## TASK REQUIREMENTS
Apart from the images, every record below must be given again without alteration.

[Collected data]

════════════════

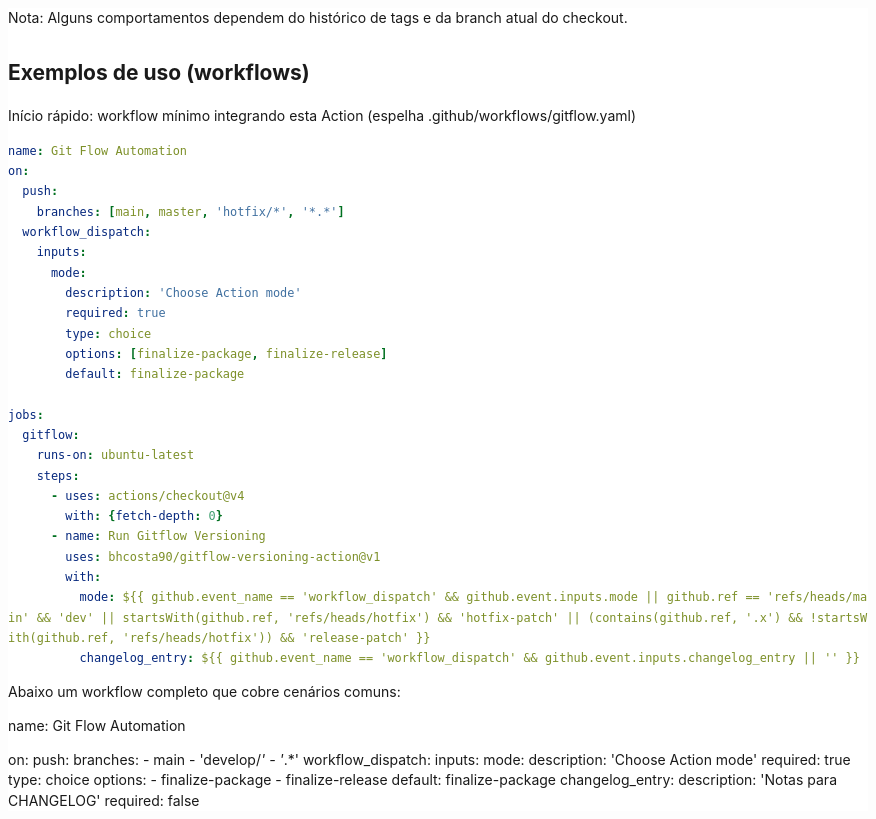 Nota: Alguns comportamentos dependem do histórico de tags e da branch atual do checkout.

## Exemplos de uso (workflows)
Início rápido: workflow mínimo integrando esta Action (espelha .github/workflows/gitflow.yaml)

```yaml
name: Git Flow Automation
on:
  push:
    branches: [main, master, 'hotfix/*', '*.*']
  workflow_dispatch:
    inputs:
      mode:
        description: 'Choose Action mode'
        required: true
        type: choice
        options: [finalize-package, finalize-release]
        default: finalize-package

jobs:
  gitflow:
    runs-on: ubuntu-latest
    steps:
      - uses: actions/checkout@v4
        with: {fetch-depth: 0}
      - name: Run Gitflow Versioning
        uses: bhcosta90/gitflow-versioning-action@v1
        with:
          mode: ${{ github.event_name == 'workflow_dispatch' && github.event.inputs.mode || github.ref == 'refs/heads/main' && 'dev' || startsWith(github.ref, 'refs/heads/hotfix') && 'hotfix-patch' || (contains(github.ref, '.x') && !startsWith(github.ref, 'refs/heads/hotfix')) && 'release-patch' }}
          changelog_entry: ${{ github.event_name == 'workflow_dispatch' && github.event.inputs.changelog_entry || '' }}
```

Abaixo um workflow completo que cobre cenários comuns:

name: Git Flow Automation

on:
  push:
    branches:
      - main
      - 'develop/*'
      - '*.*'
  workflow_dispatch:
    inputs:
      mode:
        description: 'Choose Action mode'
        required: true
        type: choice
        options:
          - finalize-package
          - finalize-release
        default: finalize-package
      changelog_entry:
        description: 'Notas para CHANGELOG'
        required: false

════════════════

## SOLUTION FOR THIS TASK
 Nota: Alguns comportamentos dependem do histórico de tags e da branch atual do checkout.

## Exemplos de uso (workflows)
Início rápido: workflow mínimo integrando esta Action (espelha .github/workflows/gitflow.yaml)

```yaml
name: Git Flow Automation
on:
  push:
    branches: [main, master, 'hotfix/*', '*.*']
  workflow_dispatch:
    inputs:
      mode:
        description: 'Choose Action mode'
        required: true
        type: choice
        options: [finalize-package, finalize-release]
        default: finalize-package

jobs:
  gitflow:
    runs-on: ubuntu-latest
    steps:
      - uses: actions/checkout@v4
        with: {fetch-depth: 0}
      - name: Run Gitflow Versioning
        uses: bhcosta90/gitflow-versioning-action@v1
        with:
          mode: ${{ github.event_name == 'workflow_dispatch' && github.event.inputs.mode || github.ref == 'refs/heads/main' && 'dev' || startsWith(github.ref, 'refs/heads/hotfix') && 'hotfix-patch' || (contains(github.ref, '.x') && !startsWith(github.ref, 'refs/heads/hotfix')) && 'release-patch' }}
          changelog_entry: ${{ github.event_name == 'workflow_dispatch' && github.event.inputs.changelog_entry || '' }}
```

Abaixo um workflow completo que cobre cenários comuns:

name: Git Flow Automation

on:
  push:
    branches:
      - main
      - 'develop/*'
      - '*.*'
  workflow_dispatch:
    inputs:
      mode:
        description: 'Choose Action mode'
        required: true
        type: choice
        options:
          - finalize-package
          - finalize-release
        default: finalize-package
      changelog_entry:
        description: 'Notas para CHANGELOG'
        required: false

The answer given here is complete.